Iranian Deputy Foreign Minister Threatens That Final Nuclear Deal May Not Be Reached


iranian-nuclear-negotiators-at-a-recent-meeting-in-viennaIran’s Deputy Foreign Minister has warned that Tehran is unlikely to agree to an extension of the November 24 deadline for a deal with international powers over the country’s nuclear program.

“If it would be a deal, let’s do it now, an extension would be useless and difficult,” the Deputy Foreign Minister, Abbas Araqi, said in an interview with Japan’s Kyodo News Agency.

The most recent talks between Iran and the P5+1 – the five permanent members of the UN Security Council and Germany – held in New York last week ended in a stalemate. French Foreign Minister Laurent Fabius declared at a press conference that “there were no significant advances” during the talks, while an anxious senior American official told the Wall Street Journal “we have about eight more weeks [before the deadline]…That’s not a staggering amount of time.”

Western powers had intended to reach a final agreement by July of this year, in accordance with the timetable set by the interim agreement reached in Geneva in November 2013. The significant differences between the two sides led to an extension of the deadline to November 24 this year.

The current divide centers upon Iran’s activities in enriching uranium. Iran has hinted that it might slightly reduce its uranium enrichment program, but the sharp reduction which the United States and the Europeans are seeking has been resisted by Tehran.
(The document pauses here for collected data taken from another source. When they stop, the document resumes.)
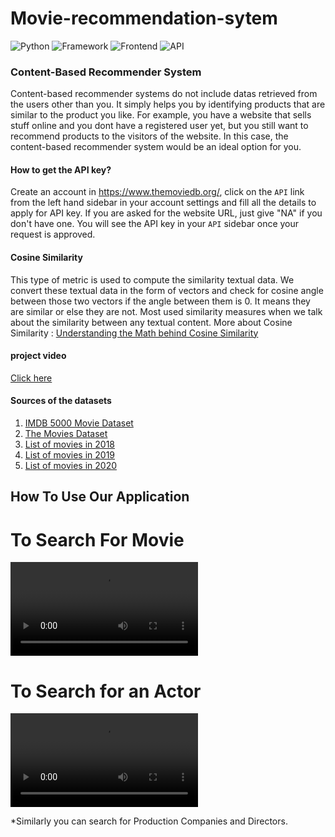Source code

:# Movie-recommendation-sytem
![Python](https://img.shields.io/badge/Python-3.8-blueviolet)
![Framework](https://img.shields.io/badge/Framework-Flask-red)
![Frontend](https://img.shields.io/badge/Frontend-HTML/CSS/JS-green)
![API](https://img.shields.io/badge/API-TMDB-fcba03)
### Content-Based Recommender System
Content-based recommender systems do not include datas retrieved from the users other than you. It simply helps you by identifying products that are similar to the product you like.
For example, you have a website that sells stuff online and you dont have a registered user yet, but you still want to recommend products to the visitors of the website. In this case, the content-based recommender system would be an ideal option for you.
#### How to get the API key?

Create an account in https://www.themoviedb.org/, click on the `API` link from the left hand sidebar in your account settings and fill all the details to apply for API key. If you are asked for the website URL, just give "NA" if you don't have one. You will see the API key in your `API` sidebar once your request is approved.
#### Cosine Similarity
This type of metric is used to compute the similarity textual data. We convert these textual data in the form of vectors and check for cosine angle between those two vectors if the angle between them is 0. It means they are similar or else they are not. Most used similarity measures when we talk about the similarity between any textual content.
More about Cosine Similarity : [Understanding the Math behind Cosine Similarity](https://www.machinelearningplus.com/nlp/cosine-similarity/)
#### project video
[Click here](https://youtu.be/o2Bp61PSqSI)
#### Sources of the datasets 

1. [IMDB 5000 Movie Dataset](https://www.kaggle.com/carolzhangdc/imdb-5000-movie-dataset)
2. [The Movies Dataset](https://www.kaggle.com/rounakbanik/the-movies-dataset)
3. [List of movies in 2018](https://en.wikipedia.org/wiki/List_of_American_films_of_2018)
4. [List of movies in 2019](https://en.wikipedia.org/wiki/List_of_American_films_of_2019)
5. [List of movies in 2020](https://en.wikipedia.org/wiki/List_of_American_films_of_2020)

## How To Use Our Application
 # To Search For Movie
   ![Demo](https://user-images.githubusercontent.com/42744555/118606312-e05be280-b7d4-11eb-9b4a-4f02f8160ee1.mp4)
   
 # To Search for an Actor 
  ![Video2](https://user-images.githubusercontent.com/42744555/118606420-04b7bf00-b7d5-11eb-8749-4586f8a4ec7b.mp4)
   
  *Similarly you can search for Production Companies and Directors.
Iran currently has 19,000 of the centrifuge machines needed for enrichment, of which just over half are operational. While the Iranians want to increase the number of centrifuges at their disposal, the United States has pressed for a significant reduction to just 1,500. The Obama Administration accepts Iran’s claim that it has a legitimate right to enrich uranium, but is wary of any further capacity that might enable the Iranians to develop a nuclear weapon.

Another obstacle concerns the timing of sanctions relief for Iran. Tehran’s impatience with international sanctions has been growing, with officials pressing for guarantees that the successive UN Security Council resolutions authorizing sanctions will be lifted quickly.

Araqi’s implicit threat that a final deal may not be agreed if the November deadline passes was scorned by campaigners opposing Iran’s nuclear ambitions. “It’s time to come down like a ton of bricks on this regime,” Gabriel Pedreira, communications director of United Against Nuclear Iran (UANI,) told The Algemeiner. “We want an economic blockade if real change doesn’t come about. We haven’t seen a single concession from the Iranians, nor has even one centrifuge been destroyed.”

Addressing the United Nations General Assembly on Monday afternoon, Israeli Prime Minister Benjamin Netanyahu accused Iran of trying to “bamboozle” the international community over its centrifuges. “Imagine how much more dangerous Iran would be if it possessed nuclear weapons,” Netanyahu asserted. “Once Iran produces nuclear weapons, all the smiles and all the charm will disappear.”